Seperti diketahui, Hanky dibekuk Mabes Polri setelah Mabes Polri menangkap Awe di Jl Taman Anggrek Jakarta pada 27 April 2006 dengan 39.000 butir ekstasi. Awe mengaku, dipasok Hanky yang beralamat di Jalan Kombes M Duriyat 4 Surabaya melalui Suwarno (warga Lengkong, Nganjuk, Jatim). Kemudian polisi menelusuri dan akhirnya diketahui asal barang haram itu dari rumah prokdusi di Graha Family blok M-35, Surabaya. Bisnis itu dijalankan Hanky bersama Lingsodirejo (warga Villa Valencia B-7/28 Surabaya) dan Brian (ahli kimia asal Inggris yang hingga kini masih buron).
[Cara Memproduksi]
Ketua majelis hakim I Made Tjakra menyatakan, produksi ekstasi itu diawali dengan memesan berbagai peralatan yang dibutuhkan ke bengkel Subekti Suharto. Barang yang dipesan, antara lain, water distiller, pipa condensate, dan jeriken stainless steel. Itu dilakukan pada 1999 dan 2000. "Barang-barang tersebut lantas digunakan untuk memproses bahan kimia yang hasilnya berupa pil ekstasi," kata Tjakra.
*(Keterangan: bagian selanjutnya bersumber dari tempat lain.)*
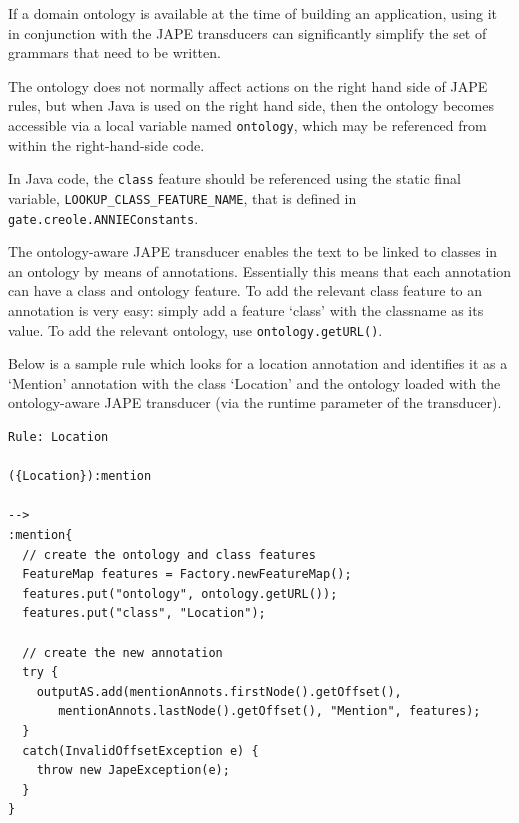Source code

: {If a domain ontology is available at the time of building an application, using
it in conjunction with the JAPE transducers can significantly simplify the set
of grammars that need to be written. 

The ontology does not normally affect actions on the right hand side of JAPE
rules, but when Java is used on the right hand side, then the ontology becomes
accessible via a local variable named {\tt ontology}, which may be referenced 
from within the right-hand-side code.

In Java code, the {\tt class} feature should be referenced using the static
final variable, {\tt LOOKUP\_CLASS\_FEATURE\_NAME}, that is defined in {\tt
gate.creole.ANNIEConstants}.


The ontology-aware JAPE transducer enables the text to be linked to classes in
an ontology by means of annotations. Essentially this means that each annotation
can have a class and ontology feature. To add the relevant class feature to an
annotation is very easy: simply add a feature `class' with the classname as its
value. To add the relevant ontology, use \texttt {ontology.getURL()}.

Below is a sample rule which looks for a location annotation and identifies it
as a `Mention' annotation with the class `Location' and the ontology loaded with
the ontology-aware JAPE transducer (via the runtime parameter of the
transducer).

\begin{small}\begin{verbatim}
Rule: Location

({Location}):mention

-->
:mention{
  // create the ontology and class features
  FeatureMap features = Factory.newFeatureMap();
  features.put("ontology", ontology.getURL());
  features.put("class", "Location");

  // create the new annotation
  try {
    outputAS.add(mentionAnnots.firstNode().getOffset(),
       mentionAnnots.lastNode().getOffset(), "Mention", features);
  }
  catch(InvalidOffsetException e) {
    throw new JapeException(e);
  }
}
\end{verbatim}\end{small}


}
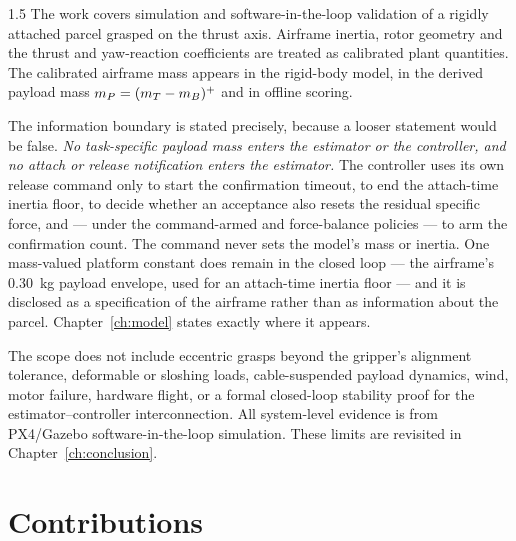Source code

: \begin{spacing}{1.5}
The work covers simulation and software-in-the-loop validation of a rigidly
attached parcel grasped on the thrust axis. Airframe inertia, rotor geometry and
the thrust and
yaw-reaction coefficients are treated as calibrated plant quantities. The
calibrated airframe mass appears in the rigid-body model, in the derived payload
mass $\mP=(\mT-\mB)^{+}$ and in offline scoring.

The information boundary is stated precisely, because a looser statement would be
false. \emph{No task-specific payload mass enters the estimator or the
controller, and no attach or release notification enters the estimator.} The
controller uses its own release command only to start the confirmation timeout,
to end the attach-time inertia floor, to decide whether an acceptance also resets
the residual specific force, and --- under the command-armed and force-balance
policies --- to arm the confirmation count. The command never sets the model's mass or inertia. One mass-valued platform
constant does remain in the closed loop --- the airframe's \SI{0.30}{\kg} payload
envelope, used for an attach-time inertia floor --- and it is disclosed as a
specification of the airframe rather than as
information about the parcel. Chapter~\ref{ch:model} states exactly where it
appears.

The scope does not include eccentric grasps beyond the gripper's alignment
tolerance, deformable or sloshing loads, cable-suspended payload dynamics, wind,
motor failure, hardware flight, or a formal closed-loop stability proof for the estimator--controller
interconnection. All system-level evidence is from PX4/Gazebo
software-in-the-loop simulation. These limits are revisited in
Chapter~\ref{ch:conclusion}.

\section{Contributions}


\end{spacing}
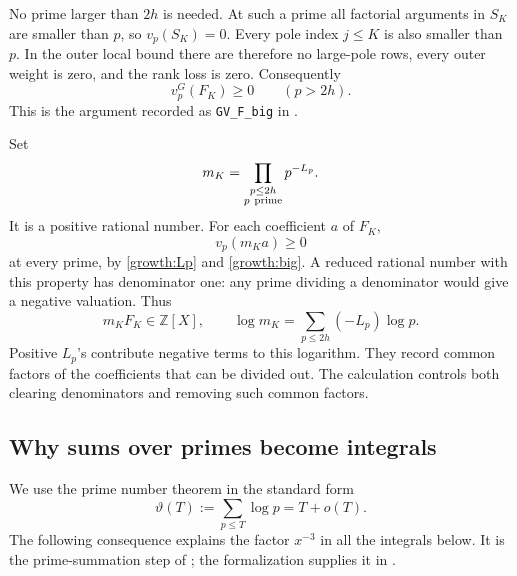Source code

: No prime larger than \(2h\) is needed. At such a prime all factorial
arguments in \(S_K\) are smaller than \(p\), so \(v_p(S_K)=0\).
Every pole index \(j\le K\) is also smaller than \(p\). In the outer
local bound there are therefore no large-pole rows, every outer weight
is zero, and the rank loss is zero. Consequently
\begin{equation}\label{growth:big}
 v_p^G(F_K)\ge0\qquad(p>2h).
\end{equation}
This is the argument recorded as \texttt{GV\_F\_big} in
\cite[\texttt{Norm.lean}]{firsching}.

Set
\begin{equation}\label{growth:normalizer}
 m_K=\prod_{\substack{p\le2h\\p\ {\rm prime}}}p^{-L_p}.
\end{equation}
It is a positive rational number. For each coefficient \(a\) of \(F_K\),
\[
 v_p(m_Ka)\ge0
\]
at every prime, by \eqref{growth:Lp} and \eqref{growth:big}. A reduced
rational number with this property has denominator one: any prime
dividing a denominator would give a negative valuation. Thus
\begin{equation}\label{growth:integrality}
 m_KF_K\in\mathbb Z[X],\qquad
 \log m_K=\sum_{p\le2h}(-L_p)\log p.
\end{equation}
Positive \(L_p\)'s contribute negative terms to this logarithm. They
record common factors of the coefficients that can be divided out.
The calculation controls both clearing denominators and removing such
common factors.

\subsection{Why sums over primes become integrals}

We use the prime number theorem in the standard form
\[
 \vartheta(T):=\sum_{p\le T}\log p=T+o(T).
\]
The following consequence explains the factor \(x^{-3}\) in all the
integrals below. It is the prime-summation step of
\cite[Section 5]{fauzan}; the formalization supplies it in
\cite[\texttt{PrimeSum.lean}, \texttt{PrimeSumIntegral.lean}]{firsching}.


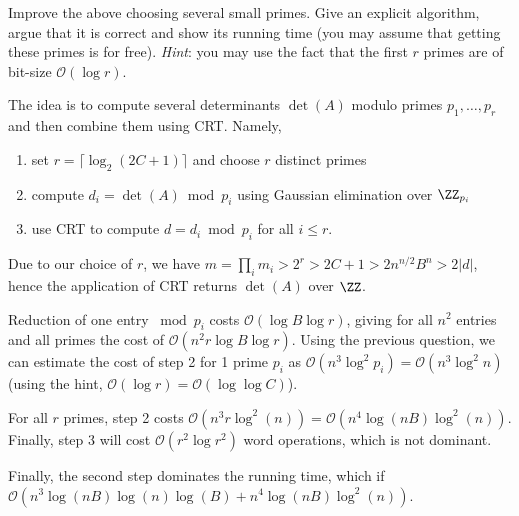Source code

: \documentclass[11pt]{exam}
\theoremstyle{definition}
\begin{document}
\begin{questions}
	\question Improve the above choosing several small primes. Give an explicit algorithm, argue that it is correct and show its running time (you may assume that getting these primes is for free). \emph{Hint}: you may use the fact that the first $r$ primes are of bit-size $\mathcal{O}(\log r)$.
	\begin{solution}
		The idea is to compute several determinants $\det(A)$ modulo primes $p_1, \ldots, p_r$ and then combine them using CRT. Namely,
		\begin{enumerate}
			\item set $r = \lceil \log_2(2C+1) \rceil$ and choose $r$ distinct primes
			\item compute $d_i = \det(A) \bmod p_i$ using Gaussian elimination over $\ZZ_{p_i}$
			\item use CRT to compute $d = d_i \bmod p_i$ for all $i \leq r$.
		\end{enumerate}
		 
		 Due to our choice of $r$, we have $m = \prod_i m_i > 2^r > 2C+1 > 2 n^{n/2}B^n > 2|d|$, hence the application of CRT returns $\det(A)$ over $\ZZ$.
		 
		 
		 Reduction of one entry $\bmod p_i$ costs $\mathcal{O}(\log B \log r)$, giving for all $n^2$ entries and all primes the cost of $\mathcal{O}(n^2 r \log B \log r)$.
		 Using the previous question, we can estimate the cost of step 2 for 1 prime $p_i$ as $\mathcal{O}(n^3 \log^2 p_i)=  \mathcal{O}(n^3 \log^2 n)$ (using the hint, $\mathcal{O}(\log r) = \mathcal{O}(\log \log C)$). 
		 
		 
		 For all $r$ primes, step 2 costs $\mathcal{O}(n^3 r \log^2 (n)) = \mathcal{O}(n^4 \log(nB) \log^2(n))$. Finally, step 3 will cost $\mathcal{O}(r^2 \log r^2)$ word operations, which is not dominant.
		 
		 Finally, the second step dominates the running time, which if $\mathcal{O}(n^3\log(nB)\log(n)\log(B) + n^4 \log(nB) \log^2(n))$.
	\end{solution}
\end{questions}

%
%	
\end{document}
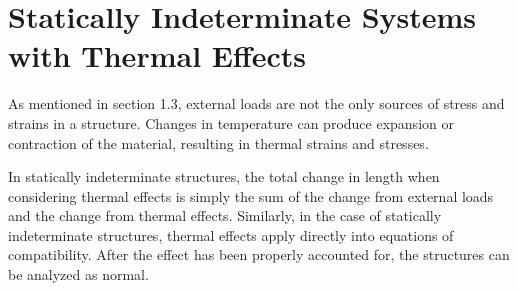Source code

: \documentclass[
10pt,
a4paper,
openany,
svgnames,
]{kaobook} %
\begin{document}
\section{Statically Indeterminate Systems with Thermal Effects}

As mentioned in section 1.3, external loads are not the only sources of stress and strains in a structure. Changes in temperature can produce expansion or contraction of the material, resulting in thermal strains and stresses.

In statically indeterminate structures, the total change in length when considering thermal effects is simply the sum of the change from external loads and the change from thermal effects. Similarly, in the case of statically indeterminate structures, thermal effects apply directly into equations of compatibility. After the effect has been properly accounted for, the structures can be analyzed as normal.
\end{document}
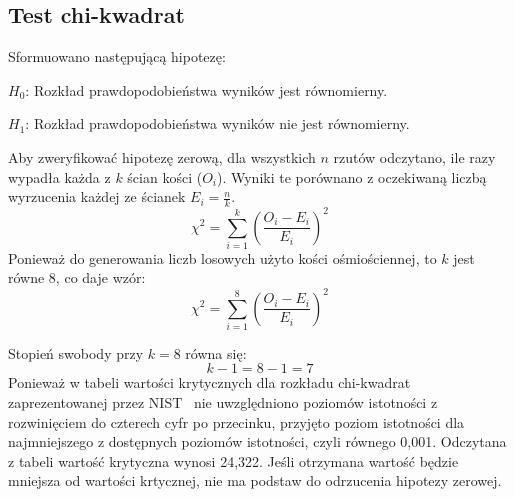\subsection{Test chi-kwadrat}
Sformuowano następującą hipotezę:
\par \begin{math} H_0 \end{math}: Rozkład prawdopodobieństwa wyników jest równomierny.
\par \begin{math} H_1 \end{math}: Rozkład prawdopodobieństwa wyników nie jest równomierny.
\par Aby zweryfikować hipotezę zerową, dla wszystkich \begin{math} n \end{math} rzutów odczytano, ile razy wypadła każda z 
\begin{math} k \end{math} ścian kości (\begin{math}O_i\end{math}). Wyniki te porównano z oczekiwaną
liczbą wyrzucenia każdej ze ścianek \begin{math}E_i = \frac{n}{k}\end{math}. 
\begin{displaymath}
    \chi^2 = \sum_{i=1}^{k} \left( \frac{O_i - E_i}{E_i} \right)^2
\end{displaymath}
Ponieważ do generowania liczb losowych użyto kości ośmiościennej, to \begin{math} k \end{math} jest równe 8, co daje wzór:
\begin{displaymath}
    \chi^2 = \sum^{8}_{i=1} \left( \frac{O_i - E_i}{E_i} \right)^2
\end{displaymath}
\par Stopień swobody przy \begin{math} k = 8 \end{math} równa się:
\begin{displaymath}
    k - 1 = 8 - 1 = 7
\end{displaymath}
Ponieważ w tabeli wartości krytycznych dla rozkładu chi-kwadrat zaprezentowanej przez NIST~\cite{NIST2012} nie
uwzględniono poziomów istotności z rozwinięciem do czterech cyfr po przecinku, przyjęto poziom istotności dla 
najmniejszego z dostępnych poziomów istotności, czyli równego 0{,}001. Odczytana z tabeli wartość krytyczna wynosi
24{,}322. Jeśli otrzymana wartość będzie mniejsza od wartości krtycznej, nie ma podstaw do odrzucenia 
hipotezy zerowej.


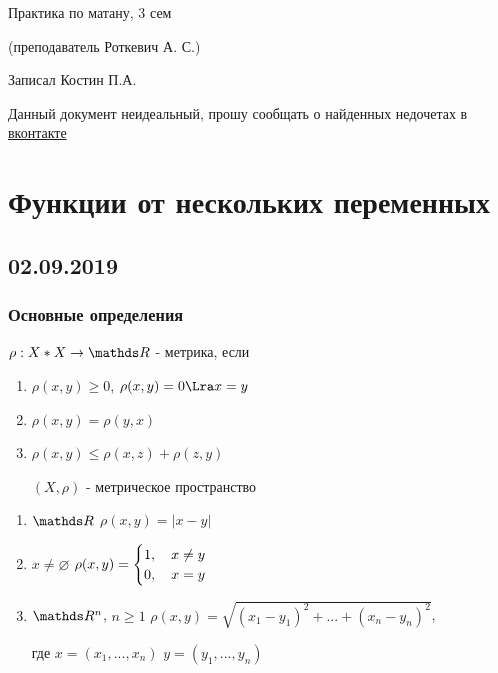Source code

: \documentclass[12pt, fleqn]{article}
\begin{document}
\begin{center}
  \huge Практика по матану, 3 сем
  
  \Large (преподаватель Роткевич А. С.)
  
  \large Записал Костин П.А.
\end{center}

Данный документ неидеальный, прошу сообщать о найденных недочетах в \href{https://vk.com/drab_existence_a}{вконтакте}
\tableofcontents
\newpage

\section{Функции от нескольких переменных}
\subsection{02.09.2019}
\subsubsection{Основные определения}

\begin{definition}
    $\rho: X * X \ra \R$ - метрика, если
    \begin{enumerate}                               
    	\item $\rho(x,y) \geqslant 0$, $\rho(x,y)=0 \Lra x=y$
    	\item $\rho(x,y)=\rho(y,x)$
    	\item $\rho(x,y) \leqslant \rho(x,z)+\rho(z,y)$
    	
    	$(X,\rho)$ - метрическое пространство
	\end{enumerate} 
\end{definition}

\begin{examples}
    \begin{enumerate}  
        \item $\R$ $\rho(x,y)=|x-y|$
        \item $x \neq \varnothing$ $\rho(x,y)=
            \begin{cases}
                1, \quad x \neq y\\
                0, \quad x=y
            \end{cases}$
        \item $\R^n$, $n \geqslant 1$ $\rho(x,y)=\sqrt{(x_1-y_1)^2+...+(x_n-y_n)^2}$,
        
        где $x=(x_1,...,x_n)$ $y=(y_1,...,y_n)$
    \end{enumerate} 
\end{examples}
\end{document}
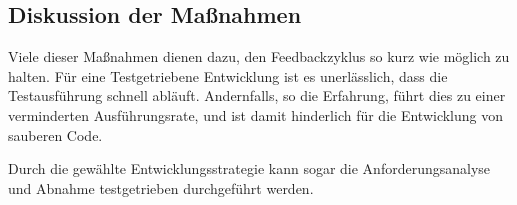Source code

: \subsection{Diskussion der Maßnahmen}

Viele dieser Maßnahmen dienen dazu, den Feedbackzyklus so kurz wie möglich zu halten. Für eine Testgetriebene Entwicklung ist es unerlässlich, dass die Testausführung schnell abläuft. Andernfalls, so die Erfahrung, führt dies zu einer verminderten Ausführungsrate, und ist damit hinderlich für die Entwicklung von sauberen Code.

Durch die gewählte Entwicklungsstrategie kann sogar die Anforderungsanalyse und Abnahme testgetrieben durchgeführt werden. 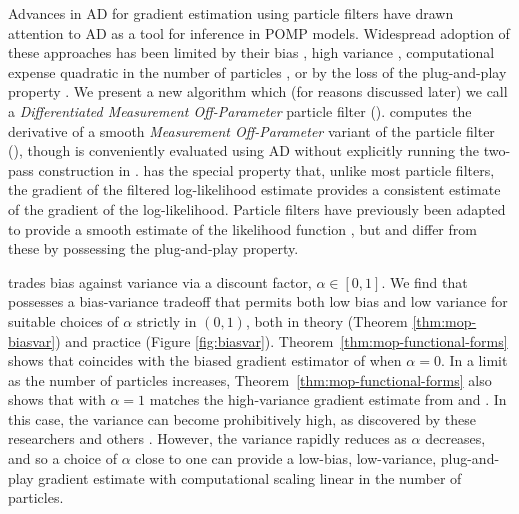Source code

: Advances in AD for gradient estimation using particle filters \citep{naesseth18, jonschkowski18, corenflos21, scibior21, singh22} have drawn attention to AD as a tool for inference in POMP models.
Widespread adoption of these approaches has been limited by their bias \citep{naesseth18, jonschkowski18}, high variance \citep{poyiadjis11, scibior21}, computational expense quadratic in the number of particles \citep{corenflos21, chen24}, or by the loss of the plug-and-play property \citep{poyiadjis11, scibior21, singh22, chen24}.
We present a new algorithm which (for reasons discussed later) we call a {\it Differentiated Measurement Off-Parameter} particle filter ().
 computes the derivative of a smooth {\it Measurement Off-Parameter} variant of the particle filter (), though  is conveniently evaluated using AD without explicitly running the two-pass construction in .
 has the special property that, unlike most particle filters, the gradient of the filtered log-likelihood estimate provides a consistent estimate of the gradient of the log-likelihood.
Particle filters have previously been adapted to provide a smooth estimate of the likelihood function \citep{svensson18,malik11}, but  and  differ from these by possessing the plug-and-play property.

 trades bias against variance via a discount factor, $\alpha \in [0,1]$.
We find that  possesses a bias-variance tradeoff that permits both low bias and low variance for suitable choices of $\alpha$ strictly in $(0,1)$, both in theory (Theorem \ref{thm:mop-biasvar}) and practice (Figure \ref{fig:biasvar}).
Theorem~\ref{thm:mop-functional-forms} shows that  coincides with the biased gradient estimator of \cite{naesseth18} when $\alpha=0$.
In a limit as the number of particles increases, Theorem~\ref{thm:mop-functional-forms} also shows that  with $\alpha=1$ matches the high-variance gradient estimate from \cite{poyiadjis11} and \cite{scibior21}.
In this case, the variance can become prohibitively high, as discovered by these researchers and others \citep{arya22}.
However, the variance rapidly reduces as $\alpha$ decreases, and so a choice of $\alpha$ close to one can provide a low-bias, low-variance, plug-and-play gradient estimate with computational scaling linear in the number of particles.

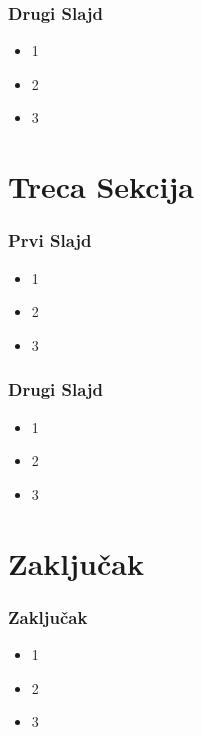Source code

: \documentclass{beamer}
\begin{document}
\begin{frame}
  \frametitle{Drugi Slajd}
  \begin{itemize}
    \item  1
    \item  2
    \item  3
  \end{itemize}
\end{frame}

\section{Treca Sekcija}

\begin{frame}
  \frametitle{Prvi Slajd}
  \begin{itemize}
    \item  1
    \item  2
    \item  3
  \end{itemize}
\end{frame}

\begin{frame}
  \frametitle{Drugi Slajd}
  \begin{itemize}
    \item  1
    \item  2
    \item  3
  \end{itemize}
\end{frame}

\section{Zaključak}

\begin{frame}
  \frametitle{Zaključak}
  \begin{itemize}
    \item  1
    \item  2
    \item  3
  \end{itemize}
\end{frame}
\end{document}
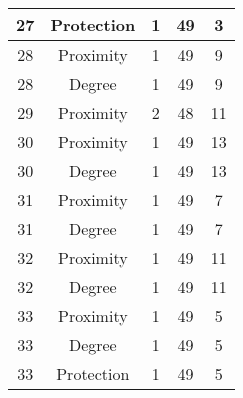 \documentclass[results.tex]{subfiles}
\begin{document}
\begin{center}
\begin{tabular}{| c || c | c | c | c |}
            \hline
            27                      & Protection                   & 1                      & 49                      & 3                    \\
            \hline
            28                      & Proximity                    & 1                      & 49                      & 9                    \\
            \hline
            28                      & Degree                       & 1                      & 49                      & 9                    \\
            \hline
            29                      & Proximity                    & 2                      & 48                      & 11                   \\
            \hline
            30                      & Proximity                    & 1                      & 49                      & 13                   \\
            \hline
            30                      & Degree                       & 1                      & 49                      & 13                   \\
            \hline
            31                      & Proximity                    & 1                      & 49                      & 7                    \\
            \hline
            31                      & Degree                       & 1                      & 49                      & 7                    \\
            \hline
            32                      & Proximity                    & 1                      & 49                      & 11                   \\
            \hline
            32                      & Degree                       & 1                      & 49                      & 11                   \\
            \hline
            33                      & Proximity                    & 1                      & 49                      & 5                    \\
            \hline
            33                      & Degree                       & 1                      & 49                      & 5                    \\
            \hline
            33                      & Protection                   & 1                      & 49                      & 5                    \\

\end{tabular}
\end{center}
\end{document}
Proses produksinya terjadi pada akhir Februari-Maret 2006 sebanyak empat kali berturut-turut. Hangky bersama Lingso Direjo (buron) dan Suwarno (terdakwa di berkas terpisah) mendatangi rumah di Jalan Golf Family Barat Blok M. 35, Surabaya. Cara memproduksinya adalah menuangkan cairan bahan kimia ke tabung pemanas listrik yang tersambung ke tabung penyulingan ({water distiller}).
Setelah mendidih, bahan itu didiamkan beberapa saat dan selanjutnya dialirkan ke ember stainless steel untuk didinginkan. Hasil proses kimiawi tersebut lantas dicampur acetone dengan cara diaduk. Formula tersebut disuling lagi hingga meninggalkan bekas seperti lumpur berwarna kuning. "Adonan itulah yang dicetak menjadi ekstasi," jelas Tjakra.
Setelah menjadi ekstasi, Hangky menyuruh Suwarno membawa barang haram itu ke Jakarta. Hangky menjual pil setan itu kepada Liem Marita dan Christian Salim alias Awe. Transaksi pertama 24 ribu butir, kedua seribu butir, ketiga 24 ribu butir, dan keempat 39 ribu butir.
Pembayaran transaksi tersebut dilakukan dengan cara mentransfer dari rekening Joy Kusuma (orang suruhan Liem dan Awe) ke rekening terdakwa. Itu dibuktikan dengan adanya pembayaran pada 20 Januari 2006 sebesar Rp 500 juta.
Tidak hanya itu, pada hari yang sama, Joy Kusuma mentransfer uang Rp 110 juta. Padahal, Hangky tidak memiliki pekerjaan yang mampu menghasilkan uang sebanyak itu dalam sekejap. "Bahkan, perusahaan yang dimilikinya tidak beroperasi sejak 2005 hingga sekarang," lanjutnya. Uang yang masuk ke rekeningnya dibagikan kepada Lingso Direjo (Rp 50 juta) dan Suwarno (Rp 7,5 juta).